Supplied material Block Start

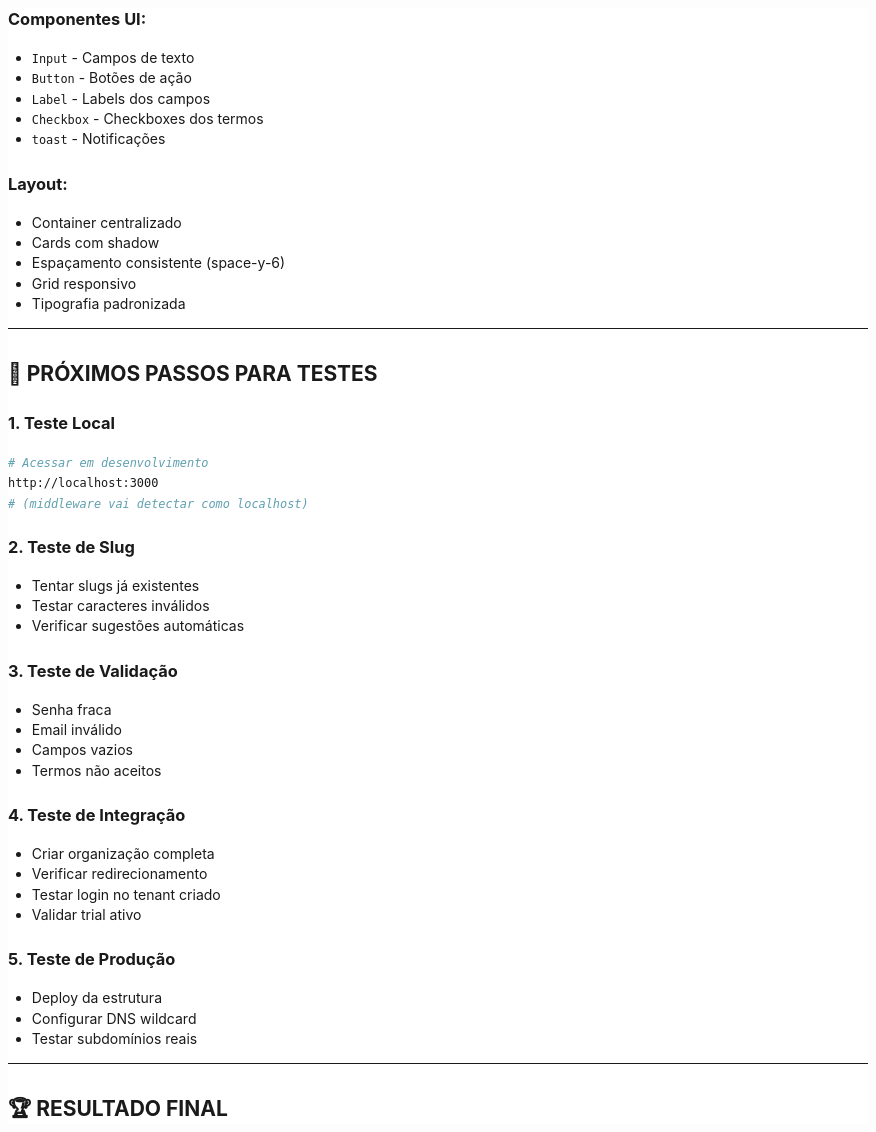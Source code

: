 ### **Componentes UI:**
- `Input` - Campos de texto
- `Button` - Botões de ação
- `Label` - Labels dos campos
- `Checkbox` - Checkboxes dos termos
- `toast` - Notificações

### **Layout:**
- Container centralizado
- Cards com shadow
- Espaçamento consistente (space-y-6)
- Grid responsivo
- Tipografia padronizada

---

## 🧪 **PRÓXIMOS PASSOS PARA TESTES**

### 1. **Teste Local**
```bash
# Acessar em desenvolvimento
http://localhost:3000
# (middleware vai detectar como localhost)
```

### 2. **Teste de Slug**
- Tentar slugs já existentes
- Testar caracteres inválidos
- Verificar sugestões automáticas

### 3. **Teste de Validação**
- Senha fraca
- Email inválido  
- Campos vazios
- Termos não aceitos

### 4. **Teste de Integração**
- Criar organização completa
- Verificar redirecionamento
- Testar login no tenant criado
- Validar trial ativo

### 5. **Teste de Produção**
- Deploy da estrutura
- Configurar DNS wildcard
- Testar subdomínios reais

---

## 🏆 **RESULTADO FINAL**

Supplied material Block End

◆ How to complete this task: Your reply should be one number: how many lines in the entries above contain the word "localhost".

◆ Completed exercise: 2